INSTRUCTIONS FOR THE TASK: Everything from the line with "a vending machine." to the line with "在vscode中安装Dev Contai" in the listing below, both lines included, needs to be copied exactly, apart from the pictures.

SOURCE MATERIAL:
————————
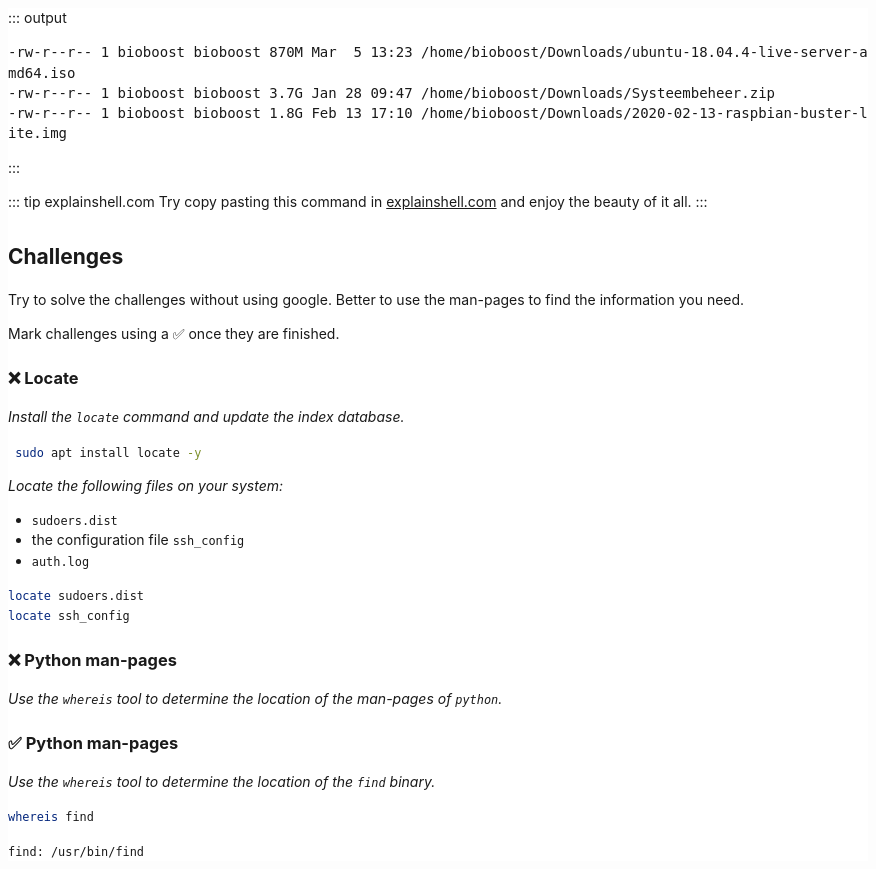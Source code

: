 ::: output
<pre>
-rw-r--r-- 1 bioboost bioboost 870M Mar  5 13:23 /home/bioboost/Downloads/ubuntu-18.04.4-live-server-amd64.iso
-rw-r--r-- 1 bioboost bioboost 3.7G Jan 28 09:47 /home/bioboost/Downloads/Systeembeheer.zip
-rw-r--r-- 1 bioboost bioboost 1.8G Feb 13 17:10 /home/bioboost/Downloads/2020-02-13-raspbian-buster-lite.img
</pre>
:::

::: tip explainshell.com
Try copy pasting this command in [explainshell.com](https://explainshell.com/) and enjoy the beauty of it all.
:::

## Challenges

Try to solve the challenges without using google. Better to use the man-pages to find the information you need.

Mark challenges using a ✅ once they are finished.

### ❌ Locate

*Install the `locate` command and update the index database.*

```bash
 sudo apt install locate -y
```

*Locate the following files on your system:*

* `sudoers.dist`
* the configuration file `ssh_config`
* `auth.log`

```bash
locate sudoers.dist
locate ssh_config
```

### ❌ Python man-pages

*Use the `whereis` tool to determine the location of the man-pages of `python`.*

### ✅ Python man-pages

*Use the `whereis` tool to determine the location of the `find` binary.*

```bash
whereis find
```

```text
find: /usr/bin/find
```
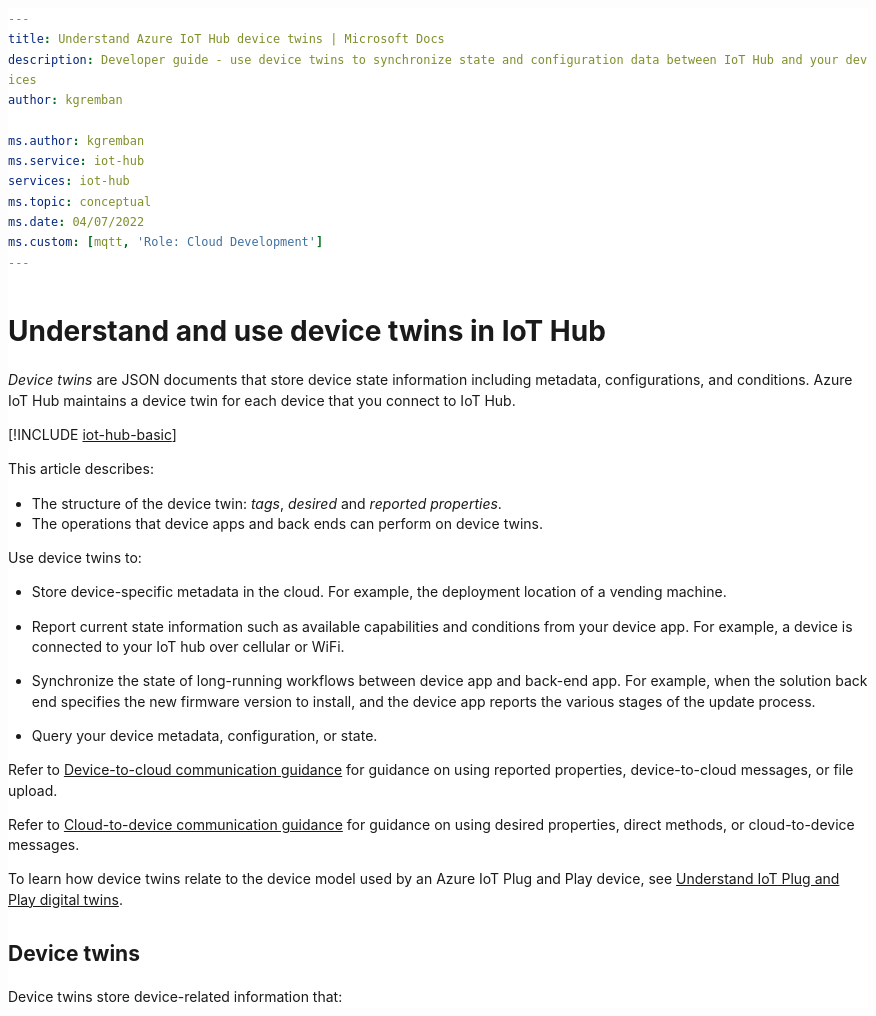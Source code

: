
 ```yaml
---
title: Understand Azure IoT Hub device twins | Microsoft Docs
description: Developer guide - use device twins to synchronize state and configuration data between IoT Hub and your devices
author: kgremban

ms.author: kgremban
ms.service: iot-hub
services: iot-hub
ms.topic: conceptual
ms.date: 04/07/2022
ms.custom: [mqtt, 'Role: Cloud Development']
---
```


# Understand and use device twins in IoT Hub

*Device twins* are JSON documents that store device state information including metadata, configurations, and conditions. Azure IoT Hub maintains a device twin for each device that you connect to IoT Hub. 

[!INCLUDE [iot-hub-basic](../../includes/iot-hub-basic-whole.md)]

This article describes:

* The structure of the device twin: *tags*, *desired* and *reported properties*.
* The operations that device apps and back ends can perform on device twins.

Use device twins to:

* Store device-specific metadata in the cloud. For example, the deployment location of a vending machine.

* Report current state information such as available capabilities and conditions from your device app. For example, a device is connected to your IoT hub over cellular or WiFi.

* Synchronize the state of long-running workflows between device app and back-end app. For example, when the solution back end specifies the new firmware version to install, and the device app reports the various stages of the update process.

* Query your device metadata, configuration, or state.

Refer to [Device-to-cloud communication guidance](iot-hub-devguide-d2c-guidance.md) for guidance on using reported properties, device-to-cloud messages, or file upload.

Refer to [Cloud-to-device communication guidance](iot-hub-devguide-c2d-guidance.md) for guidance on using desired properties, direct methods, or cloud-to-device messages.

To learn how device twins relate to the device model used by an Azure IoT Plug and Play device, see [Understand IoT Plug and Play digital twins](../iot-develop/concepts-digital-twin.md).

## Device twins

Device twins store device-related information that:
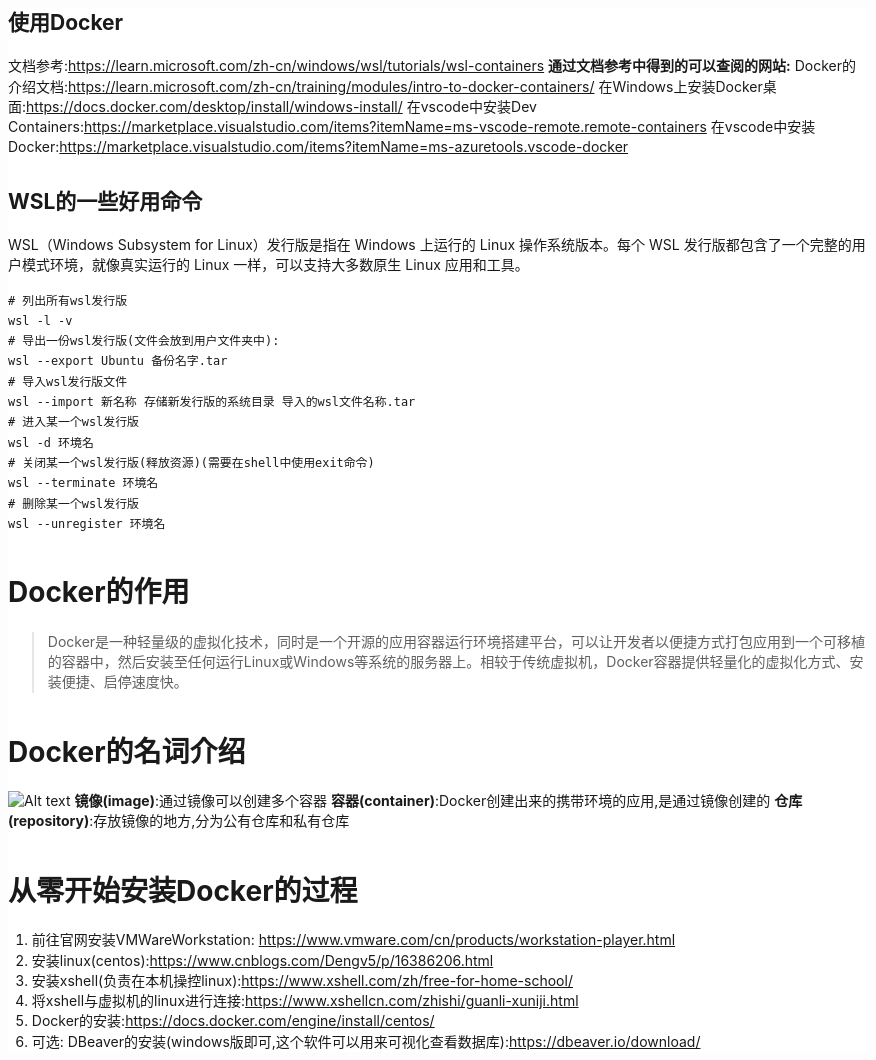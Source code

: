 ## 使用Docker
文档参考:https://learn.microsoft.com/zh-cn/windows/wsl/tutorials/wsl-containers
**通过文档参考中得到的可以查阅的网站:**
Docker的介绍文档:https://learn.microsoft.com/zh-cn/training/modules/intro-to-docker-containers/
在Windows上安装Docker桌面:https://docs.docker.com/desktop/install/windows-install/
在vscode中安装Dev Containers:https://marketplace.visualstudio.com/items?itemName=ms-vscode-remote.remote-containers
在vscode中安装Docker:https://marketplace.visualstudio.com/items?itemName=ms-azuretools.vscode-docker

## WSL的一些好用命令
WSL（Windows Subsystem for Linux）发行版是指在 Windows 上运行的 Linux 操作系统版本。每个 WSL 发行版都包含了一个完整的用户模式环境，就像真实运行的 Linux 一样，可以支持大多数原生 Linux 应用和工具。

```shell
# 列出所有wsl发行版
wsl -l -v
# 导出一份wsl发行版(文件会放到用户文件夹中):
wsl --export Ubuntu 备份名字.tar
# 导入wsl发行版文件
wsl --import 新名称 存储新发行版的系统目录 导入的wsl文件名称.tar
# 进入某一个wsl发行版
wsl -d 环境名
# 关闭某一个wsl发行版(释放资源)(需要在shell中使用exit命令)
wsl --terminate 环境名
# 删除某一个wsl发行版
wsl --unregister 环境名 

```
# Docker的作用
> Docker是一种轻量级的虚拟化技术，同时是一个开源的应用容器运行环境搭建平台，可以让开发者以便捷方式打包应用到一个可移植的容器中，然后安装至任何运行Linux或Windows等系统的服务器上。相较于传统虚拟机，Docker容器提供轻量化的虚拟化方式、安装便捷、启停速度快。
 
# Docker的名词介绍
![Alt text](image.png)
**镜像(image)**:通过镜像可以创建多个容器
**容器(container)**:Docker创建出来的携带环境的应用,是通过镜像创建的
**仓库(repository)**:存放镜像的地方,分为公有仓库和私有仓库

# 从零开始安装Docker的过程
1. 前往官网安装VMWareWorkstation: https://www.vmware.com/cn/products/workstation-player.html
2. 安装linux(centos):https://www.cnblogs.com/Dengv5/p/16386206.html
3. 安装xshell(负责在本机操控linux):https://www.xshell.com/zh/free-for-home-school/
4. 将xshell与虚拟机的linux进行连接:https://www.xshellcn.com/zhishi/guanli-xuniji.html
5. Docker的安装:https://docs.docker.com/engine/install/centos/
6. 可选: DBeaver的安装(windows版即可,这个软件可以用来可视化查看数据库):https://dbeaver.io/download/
————————
EXERCISE SOLUTION:
* Store device-specific metadata in the cloud. For example, the deployment location of a vending machine.

* Report current state information such as available capabilities and conditions from your device app. For example, a device is connected to your IoT hub over cellular or WiFi.

* Synchronize the state of long-running workflows between device app and back-end app. For example, when the solution back end specifies the new firmware version to install, and the device app reports the various stages of the update process.

* Query your device metadata, configuration, or state.

Refer to [Device-to-cloud communication guidance](iot-hub-devguide-d2c-guidance.md) for guidance on using reported properties, device-to-cloud messages, or file upload.

Refer to [Cloud-to-device communication guidance](iot-hub-devguide-c2d-guidance.md) for guidance on using desired properties, direct methods, or cloud-to-device messages.

To learn how device twins relate to the device model used by an Azure IoT Plug and Play device, see [Understand IoT Plug and Play digital twins](../iot-develop/concepts-digital-twin.md).

## Device twins

Device twins store device-related information that:
Source code

: ## 使用Docker
文档参考:https://learn.microsoft.com/zh-cn/windows/wsl/tutorials/wsl-containers
**通过文档参考中得到的可以查阅的网站:**
Docker的介绍文档:https://learn.microsoft.com/zh-cn/training/modules/intro-to-docker-containers/
在Windows上安装Docker桌面:https://docs.docker.com/desktop/install/windows-install/
在vscode中安装Dev Containers:https://marketplace.visualstudio.com/items?itemName=ms-vscode-remote.remote-containers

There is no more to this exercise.